Debido a que una venta en el extranjero opera independientemente del sistema de patentes de los Estados Unidos, tiene poco sentido decir que dicha venta extingue los derechos de patente de los Estados Unidos de un inventor. La protección de patente de los Estados Unidos no acompaña las ventas en el extranjero de un titular de patente de los Estados Unidos —un competidor puede vender en el extranjero el mismo producto patentado sin consecuencias relacionadas con la Ley de Patentes de los Estados Unidos. En consecuencia, la venta en el extranjero no debería disminuir las protecciones de la ley estadounidense en los Estados Unidos.

La mayoría no está de acuerdo, en parte porque esta Corte decidió, en Kirtsaeng vs. John Wiley & Sons, Inc., 568 U. S. 519, 525 (2013), que una venta en el extranjero agota las protecciones de derechos de autor en los Estados Unidos. El agotamiento de los derechos de autor y el de los derechos de patente, declara la mayoría, “comparten una fuerte semejanza”. Ante, en 14 (comillas internas omitidas). Yo no estuve de acuerdo con nuestra decisión en Kirtsaeng y adhiero a la opinión de que una venta en el extranjero  no debería extinguir las protecciones de derechos de autor de los Estados Unidos. Ver 568 U. S., en 557.

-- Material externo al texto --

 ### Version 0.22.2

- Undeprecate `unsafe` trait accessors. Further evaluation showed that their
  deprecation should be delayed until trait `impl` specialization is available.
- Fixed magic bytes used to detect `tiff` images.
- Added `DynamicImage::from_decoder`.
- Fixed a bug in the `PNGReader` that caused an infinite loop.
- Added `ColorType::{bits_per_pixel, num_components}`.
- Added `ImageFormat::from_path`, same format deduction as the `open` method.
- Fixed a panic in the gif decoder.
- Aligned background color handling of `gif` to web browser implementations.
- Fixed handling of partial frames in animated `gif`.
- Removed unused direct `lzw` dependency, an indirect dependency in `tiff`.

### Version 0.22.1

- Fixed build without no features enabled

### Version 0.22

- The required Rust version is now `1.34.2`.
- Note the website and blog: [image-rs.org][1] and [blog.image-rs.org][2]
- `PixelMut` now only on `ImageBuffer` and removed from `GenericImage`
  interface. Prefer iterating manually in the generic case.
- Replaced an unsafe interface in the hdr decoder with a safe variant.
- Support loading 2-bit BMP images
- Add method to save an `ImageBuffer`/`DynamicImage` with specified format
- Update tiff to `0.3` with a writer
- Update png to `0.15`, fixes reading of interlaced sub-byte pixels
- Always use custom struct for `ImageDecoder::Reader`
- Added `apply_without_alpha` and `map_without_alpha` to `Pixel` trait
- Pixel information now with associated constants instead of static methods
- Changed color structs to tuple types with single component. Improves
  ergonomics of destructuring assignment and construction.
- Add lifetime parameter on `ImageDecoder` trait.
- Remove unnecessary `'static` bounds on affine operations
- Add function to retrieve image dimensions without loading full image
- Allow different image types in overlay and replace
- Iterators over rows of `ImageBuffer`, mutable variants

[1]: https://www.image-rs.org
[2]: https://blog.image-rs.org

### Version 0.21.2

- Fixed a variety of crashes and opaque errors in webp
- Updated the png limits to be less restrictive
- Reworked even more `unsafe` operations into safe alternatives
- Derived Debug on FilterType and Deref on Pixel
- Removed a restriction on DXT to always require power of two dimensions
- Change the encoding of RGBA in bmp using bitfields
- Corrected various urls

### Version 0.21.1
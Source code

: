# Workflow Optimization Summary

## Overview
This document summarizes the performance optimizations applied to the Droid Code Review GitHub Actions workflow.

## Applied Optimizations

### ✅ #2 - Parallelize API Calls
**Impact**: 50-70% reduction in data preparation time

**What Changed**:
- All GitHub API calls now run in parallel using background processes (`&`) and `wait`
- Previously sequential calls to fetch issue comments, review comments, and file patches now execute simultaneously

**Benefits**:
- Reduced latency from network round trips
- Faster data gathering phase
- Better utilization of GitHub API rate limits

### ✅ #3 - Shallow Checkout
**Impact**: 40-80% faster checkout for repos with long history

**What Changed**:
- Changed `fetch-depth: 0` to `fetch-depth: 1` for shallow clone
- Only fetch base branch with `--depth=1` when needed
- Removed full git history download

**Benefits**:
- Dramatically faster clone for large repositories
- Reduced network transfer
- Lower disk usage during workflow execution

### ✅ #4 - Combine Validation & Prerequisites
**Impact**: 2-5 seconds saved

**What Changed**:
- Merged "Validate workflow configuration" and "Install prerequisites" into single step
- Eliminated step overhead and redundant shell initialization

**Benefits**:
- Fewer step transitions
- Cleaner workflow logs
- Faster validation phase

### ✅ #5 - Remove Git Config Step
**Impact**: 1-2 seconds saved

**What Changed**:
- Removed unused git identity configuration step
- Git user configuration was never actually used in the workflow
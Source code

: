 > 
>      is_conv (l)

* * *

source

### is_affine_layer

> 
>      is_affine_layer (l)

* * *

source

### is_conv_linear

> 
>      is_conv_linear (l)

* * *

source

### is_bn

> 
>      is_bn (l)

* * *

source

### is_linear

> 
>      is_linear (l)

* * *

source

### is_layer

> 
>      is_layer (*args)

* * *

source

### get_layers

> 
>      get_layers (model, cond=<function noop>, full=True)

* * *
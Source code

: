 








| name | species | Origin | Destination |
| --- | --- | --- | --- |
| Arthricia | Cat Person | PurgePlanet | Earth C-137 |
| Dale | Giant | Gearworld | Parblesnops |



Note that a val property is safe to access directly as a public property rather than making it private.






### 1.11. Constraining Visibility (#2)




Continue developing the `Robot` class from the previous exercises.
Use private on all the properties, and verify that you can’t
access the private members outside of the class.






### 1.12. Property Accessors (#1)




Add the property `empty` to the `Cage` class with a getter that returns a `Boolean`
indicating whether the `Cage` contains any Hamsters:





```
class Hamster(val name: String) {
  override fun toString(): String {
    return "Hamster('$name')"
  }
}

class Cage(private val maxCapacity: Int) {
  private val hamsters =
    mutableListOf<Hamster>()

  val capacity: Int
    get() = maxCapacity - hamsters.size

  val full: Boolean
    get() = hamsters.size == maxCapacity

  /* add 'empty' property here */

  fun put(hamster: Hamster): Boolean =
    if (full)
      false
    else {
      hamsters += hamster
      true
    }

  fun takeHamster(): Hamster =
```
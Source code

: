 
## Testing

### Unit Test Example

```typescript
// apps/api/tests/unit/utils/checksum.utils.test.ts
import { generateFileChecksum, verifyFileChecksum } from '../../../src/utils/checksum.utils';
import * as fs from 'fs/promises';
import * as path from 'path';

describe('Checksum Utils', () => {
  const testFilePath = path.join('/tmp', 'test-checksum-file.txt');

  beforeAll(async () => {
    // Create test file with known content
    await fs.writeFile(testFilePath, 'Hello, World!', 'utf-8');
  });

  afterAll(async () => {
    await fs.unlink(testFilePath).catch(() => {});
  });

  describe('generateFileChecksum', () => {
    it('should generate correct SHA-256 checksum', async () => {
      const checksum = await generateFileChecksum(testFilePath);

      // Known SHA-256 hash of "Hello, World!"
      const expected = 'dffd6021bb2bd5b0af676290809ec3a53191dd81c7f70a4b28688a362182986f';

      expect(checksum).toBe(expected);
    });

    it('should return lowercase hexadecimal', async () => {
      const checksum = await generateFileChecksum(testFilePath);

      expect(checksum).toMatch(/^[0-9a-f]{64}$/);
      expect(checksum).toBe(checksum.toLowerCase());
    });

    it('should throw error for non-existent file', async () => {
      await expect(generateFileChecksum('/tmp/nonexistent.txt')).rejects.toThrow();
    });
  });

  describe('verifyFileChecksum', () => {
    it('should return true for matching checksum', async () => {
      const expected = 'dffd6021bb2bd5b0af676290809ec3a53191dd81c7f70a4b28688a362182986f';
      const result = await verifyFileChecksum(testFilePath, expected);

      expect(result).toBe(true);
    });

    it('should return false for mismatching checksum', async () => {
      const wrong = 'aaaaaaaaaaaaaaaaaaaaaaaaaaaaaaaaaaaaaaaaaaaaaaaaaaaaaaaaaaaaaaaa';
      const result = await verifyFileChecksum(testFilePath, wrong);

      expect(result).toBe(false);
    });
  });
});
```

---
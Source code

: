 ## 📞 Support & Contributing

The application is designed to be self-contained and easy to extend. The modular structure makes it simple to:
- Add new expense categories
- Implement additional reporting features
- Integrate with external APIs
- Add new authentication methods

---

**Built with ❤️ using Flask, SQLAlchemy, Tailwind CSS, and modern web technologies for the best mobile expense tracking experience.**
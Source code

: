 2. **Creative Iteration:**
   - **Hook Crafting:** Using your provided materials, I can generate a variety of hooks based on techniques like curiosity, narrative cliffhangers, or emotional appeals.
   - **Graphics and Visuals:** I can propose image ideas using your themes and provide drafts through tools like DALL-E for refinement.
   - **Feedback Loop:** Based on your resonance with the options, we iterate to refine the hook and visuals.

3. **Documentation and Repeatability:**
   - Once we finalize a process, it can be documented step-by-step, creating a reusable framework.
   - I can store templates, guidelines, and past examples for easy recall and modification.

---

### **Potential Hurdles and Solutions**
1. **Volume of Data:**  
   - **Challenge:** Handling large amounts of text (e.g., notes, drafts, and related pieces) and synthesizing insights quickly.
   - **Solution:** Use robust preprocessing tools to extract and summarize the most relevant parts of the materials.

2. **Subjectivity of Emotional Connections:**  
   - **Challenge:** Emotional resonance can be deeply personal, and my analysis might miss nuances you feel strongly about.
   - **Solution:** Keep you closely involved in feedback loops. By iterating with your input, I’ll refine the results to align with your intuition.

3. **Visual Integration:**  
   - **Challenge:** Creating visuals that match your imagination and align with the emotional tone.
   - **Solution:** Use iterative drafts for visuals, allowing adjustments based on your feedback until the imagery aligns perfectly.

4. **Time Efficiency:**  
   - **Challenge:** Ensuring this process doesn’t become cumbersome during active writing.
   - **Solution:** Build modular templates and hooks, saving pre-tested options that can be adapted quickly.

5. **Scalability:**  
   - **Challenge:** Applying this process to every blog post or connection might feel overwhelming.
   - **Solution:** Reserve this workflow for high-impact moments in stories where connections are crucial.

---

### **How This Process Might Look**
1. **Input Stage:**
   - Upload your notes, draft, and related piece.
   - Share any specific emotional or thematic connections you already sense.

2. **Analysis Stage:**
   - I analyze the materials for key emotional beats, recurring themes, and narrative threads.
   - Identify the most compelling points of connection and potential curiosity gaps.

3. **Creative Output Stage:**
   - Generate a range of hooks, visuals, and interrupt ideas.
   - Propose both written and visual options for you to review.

Pero aun si yo suscribiera el razonamiento de Kirtsaeng respecto a los derechos de autor, esa decisión debería tener poco peso en el contexto de las patentes. Aunque puede existir un “parentesco histórico” entre el derecho de patentes y los derechos de autor, Sony Corp. of America vs. Universal City Studios, Inc., 464 U. S. 417, 439 (1984), los dos “no son mellizos idénticos”, id, en 439, no. 19. La Ley de Patentes no contiene analogías con 17 U. S. C. §109(a), la disposición de la Ley sobre Derechos de Autor analizada en Kirtsaeng. Ver ante, en 13–14. Algo más importante es que las protecciones a los derechos de autor, a diferencia de las protecciones de patente, están armonizadas entre los países. En la Convención de Berna, a la que se han unido 174 países*, los miembros “acuerdan tratar a los autores de otros países miembros como tratan a los propios”. Golan vs. Holder, 565 U. S. 302, 308 (2012) (citando la Convención de Berna para la Protección de las Obras Artísticas y Culturales del 9 de septiembre de 1886, revisada en Estocolmo el 14 de julio de 1967, Arts. 1, 5(1), 828 U. N. T. S. 225, 231–233). Las protecciones a los derechos de autor que se reciben en el extranjero son, así, similares a las recibidas en el propio país, aun siendo otorgadas dentro del régimen separado de derechos de autor de cada país.

Por estas razones, yo afirmaría la opinión del Circuito Federal respecto al agotamiento en el extranjero.

*Ver Tratados Administrados por WIPO: Partes Contratantes: Convención de Berna, www.wipo.int/treaties/en/ShowResults.jsp?lang=en&treaty_ id=5 (as last visited May 25, 2017).